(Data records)

——

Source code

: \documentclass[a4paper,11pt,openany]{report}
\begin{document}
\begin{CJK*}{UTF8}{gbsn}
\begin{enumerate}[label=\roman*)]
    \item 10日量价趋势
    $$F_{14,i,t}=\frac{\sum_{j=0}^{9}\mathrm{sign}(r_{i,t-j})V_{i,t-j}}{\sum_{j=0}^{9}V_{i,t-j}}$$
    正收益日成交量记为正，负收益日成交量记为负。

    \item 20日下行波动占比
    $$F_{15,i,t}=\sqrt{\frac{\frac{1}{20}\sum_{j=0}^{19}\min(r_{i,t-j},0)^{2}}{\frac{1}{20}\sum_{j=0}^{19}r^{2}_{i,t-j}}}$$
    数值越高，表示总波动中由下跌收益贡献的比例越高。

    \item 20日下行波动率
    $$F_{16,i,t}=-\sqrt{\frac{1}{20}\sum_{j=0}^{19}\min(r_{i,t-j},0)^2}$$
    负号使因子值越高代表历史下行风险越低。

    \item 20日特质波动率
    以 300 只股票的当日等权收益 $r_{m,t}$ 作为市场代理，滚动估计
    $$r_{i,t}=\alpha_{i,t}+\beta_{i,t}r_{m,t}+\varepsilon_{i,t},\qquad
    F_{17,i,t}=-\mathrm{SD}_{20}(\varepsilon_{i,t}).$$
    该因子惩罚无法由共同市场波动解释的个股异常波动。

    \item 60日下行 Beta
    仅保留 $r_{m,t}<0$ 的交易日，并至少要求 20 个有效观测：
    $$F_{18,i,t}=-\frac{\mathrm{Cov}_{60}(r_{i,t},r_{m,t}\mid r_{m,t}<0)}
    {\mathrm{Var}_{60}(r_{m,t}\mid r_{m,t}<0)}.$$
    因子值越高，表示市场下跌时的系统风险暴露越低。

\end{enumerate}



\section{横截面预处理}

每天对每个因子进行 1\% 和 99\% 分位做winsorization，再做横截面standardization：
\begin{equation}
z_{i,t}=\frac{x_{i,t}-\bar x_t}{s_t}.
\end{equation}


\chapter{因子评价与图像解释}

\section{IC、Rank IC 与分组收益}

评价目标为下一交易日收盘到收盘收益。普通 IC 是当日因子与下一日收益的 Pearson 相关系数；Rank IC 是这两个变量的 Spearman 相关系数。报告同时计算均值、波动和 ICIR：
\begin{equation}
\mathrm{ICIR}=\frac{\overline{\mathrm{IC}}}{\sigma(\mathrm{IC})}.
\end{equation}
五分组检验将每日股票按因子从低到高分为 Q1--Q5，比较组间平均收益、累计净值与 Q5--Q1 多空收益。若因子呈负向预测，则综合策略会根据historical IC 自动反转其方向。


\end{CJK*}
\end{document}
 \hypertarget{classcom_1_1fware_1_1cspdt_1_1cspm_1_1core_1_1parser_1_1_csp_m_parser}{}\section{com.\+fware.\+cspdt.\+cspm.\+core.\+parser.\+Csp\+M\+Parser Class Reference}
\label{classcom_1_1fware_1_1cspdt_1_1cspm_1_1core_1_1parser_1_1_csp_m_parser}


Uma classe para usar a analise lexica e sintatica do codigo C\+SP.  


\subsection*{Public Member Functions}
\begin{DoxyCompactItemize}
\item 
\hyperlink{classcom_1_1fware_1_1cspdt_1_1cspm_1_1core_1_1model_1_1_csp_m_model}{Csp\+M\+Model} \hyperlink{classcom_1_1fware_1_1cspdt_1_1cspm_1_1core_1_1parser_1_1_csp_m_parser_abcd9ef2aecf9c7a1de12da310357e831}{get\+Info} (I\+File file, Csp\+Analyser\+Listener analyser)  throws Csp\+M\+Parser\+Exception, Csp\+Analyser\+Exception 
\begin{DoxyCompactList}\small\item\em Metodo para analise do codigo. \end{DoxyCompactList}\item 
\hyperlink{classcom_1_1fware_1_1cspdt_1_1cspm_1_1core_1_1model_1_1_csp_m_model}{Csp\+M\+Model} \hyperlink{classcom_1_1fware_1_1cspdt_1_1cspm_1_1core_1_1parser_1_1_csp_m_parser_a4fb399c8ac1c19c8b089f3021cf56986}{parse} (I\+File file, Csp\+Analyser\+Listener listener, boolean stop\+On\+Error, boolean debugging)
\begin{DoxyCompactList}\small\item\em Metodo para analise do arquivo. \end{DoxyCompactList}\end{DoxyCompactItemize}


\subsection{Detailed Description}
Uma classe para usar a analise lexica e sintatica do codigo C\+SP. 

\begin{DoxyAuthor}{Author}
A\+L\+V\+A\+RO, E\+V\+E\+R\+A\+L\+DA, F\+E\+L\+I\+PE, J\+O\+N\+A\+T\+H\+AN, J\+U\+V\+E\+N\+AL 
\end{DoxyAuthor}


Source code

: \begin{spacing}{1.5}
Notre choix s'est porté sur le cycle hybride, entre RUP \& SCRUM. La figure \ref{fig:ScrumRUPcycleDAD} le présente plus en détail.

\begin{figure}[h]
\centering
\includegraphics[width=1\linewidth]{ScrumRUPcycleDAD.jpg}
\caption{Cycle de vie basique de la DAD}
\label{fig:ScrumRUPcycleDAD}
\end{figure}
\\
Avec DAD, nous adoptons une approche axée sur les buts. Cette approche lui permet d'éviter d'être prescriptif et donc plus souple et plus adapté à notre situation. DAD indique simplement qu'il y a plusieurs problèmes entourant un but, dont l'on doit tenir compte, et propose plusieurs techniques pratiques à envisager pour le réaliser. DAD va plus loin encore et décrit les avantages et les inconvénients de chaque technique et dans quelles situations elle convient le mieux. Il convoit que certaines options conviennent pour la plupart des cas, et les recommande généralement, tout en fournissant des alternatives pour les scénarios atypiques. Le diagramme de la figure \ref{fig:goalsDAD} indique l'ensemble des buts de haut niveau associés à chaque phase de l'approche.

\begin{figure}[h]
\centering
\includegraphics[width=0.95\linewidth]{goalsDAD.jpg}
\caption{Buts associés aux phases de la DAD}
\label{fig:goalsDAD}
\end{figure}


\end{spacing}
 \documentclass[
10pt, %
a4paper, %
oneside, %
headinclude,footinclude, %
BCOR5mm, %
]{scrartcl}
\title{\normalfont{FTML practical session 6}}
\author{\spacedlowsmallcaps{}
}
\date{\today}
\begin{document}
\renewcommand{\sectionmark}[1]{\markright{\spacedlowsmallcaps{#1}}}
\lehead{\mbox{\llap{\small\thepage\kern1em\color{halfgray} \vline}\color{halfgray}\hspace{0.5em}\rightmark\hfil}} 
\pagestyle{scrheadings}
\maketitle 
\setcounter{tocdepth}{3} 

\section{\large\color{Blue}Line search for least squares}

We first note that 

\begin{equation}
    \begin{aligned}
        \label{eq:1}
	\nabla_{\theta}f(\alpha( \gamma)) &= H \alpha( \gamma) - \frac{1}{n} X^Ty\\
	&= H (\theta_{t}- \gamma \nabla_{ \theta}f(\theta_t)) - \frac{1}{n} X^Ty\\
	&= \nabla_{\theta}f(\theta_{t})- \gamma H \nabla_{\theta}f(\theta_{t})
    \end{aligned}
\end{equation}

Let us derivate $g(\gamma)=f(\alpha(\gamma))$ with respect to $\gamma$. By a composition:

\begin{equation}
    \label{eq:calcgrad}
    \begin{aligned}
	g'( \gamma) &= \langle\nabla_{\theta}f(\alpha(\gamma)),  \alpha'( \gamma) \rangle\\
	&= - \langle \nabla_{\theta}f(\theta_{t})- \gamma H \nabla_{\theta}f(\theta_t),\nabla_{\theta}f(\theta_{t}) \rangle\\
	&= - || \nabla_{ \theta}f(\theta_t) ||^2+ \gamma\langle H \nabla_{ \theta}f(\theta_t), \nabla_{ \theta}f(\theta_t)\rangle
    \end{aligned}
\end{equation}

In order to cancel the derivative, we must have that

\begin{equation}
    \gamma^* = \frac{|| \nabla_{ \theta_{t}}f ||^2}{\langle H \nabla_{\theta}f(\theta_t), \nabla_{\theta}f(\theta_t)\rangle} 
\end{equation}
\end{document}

——

§ Brief:
Reply with the lines from the first line of the entries through the line that contains "的交易日，并至少要求 20 个有效观测：", repeated exactly with both ends kept, and with nothing else.

§ Expected answer:
Source code

: \documentclass[a4paper,11pt,openany]{report}
\begin{document}
\begin{CJK*}{UTF8}{gbsn}
\begin{enumerate}[label=\roman*)]
    \item 10日量价趋势
    $$F_{14,i,t}=\frac{\sum_{j=0}^{9}\mathrm{sign}(r_{i,t-j})V_{i,t-j}}{\sum_{j=0}^{9}V_{i,t-j}}$$
    正收益日成交量记为正，负收益日成交量记为负。

    \item 20日下行波动占比
    $$F_{15,i,t}=\sqrt{\frac{\frac{1}{20}\sum_{j=0}^{19}\min(r_{i,t-j},0)^{2}}{\frac{1}{20}\sum_{j=0}^{19}r^{2}_{i,t-j}}}$$
    数值越高，表示总波动中由下跌收益贡献的比例越高。

    \item 20日下行波动率
    $$F_{16,i,t}=-\sqrt{\frac{1}{20}\sum_{j=0}^{19}\min(r_{i,t-j},0)^2}$$
    负号使因子值越高代表历史下行风险越低。

    \item 20日特质波动率
    以 300 只股票的当日等权收益 $r_{m,t}$ 作为市场代理，滚动估计
    $$r_{i,t}=\alpha_{i,t}+\beta_{i,t}r_{m,t}+\varepsilon_{i,t},\qquad
    F_{17,i,t}=-\mathrm{SD}_{20}(\varepsilon_{i,t}).$$
    该因子惩罚无法由共同市场波动解释的个股异常波动。

    \item 60日下行 Beta
    仅保留 $r_{m,t}<0$ 的交易日，并至少要求 20 个有效观测：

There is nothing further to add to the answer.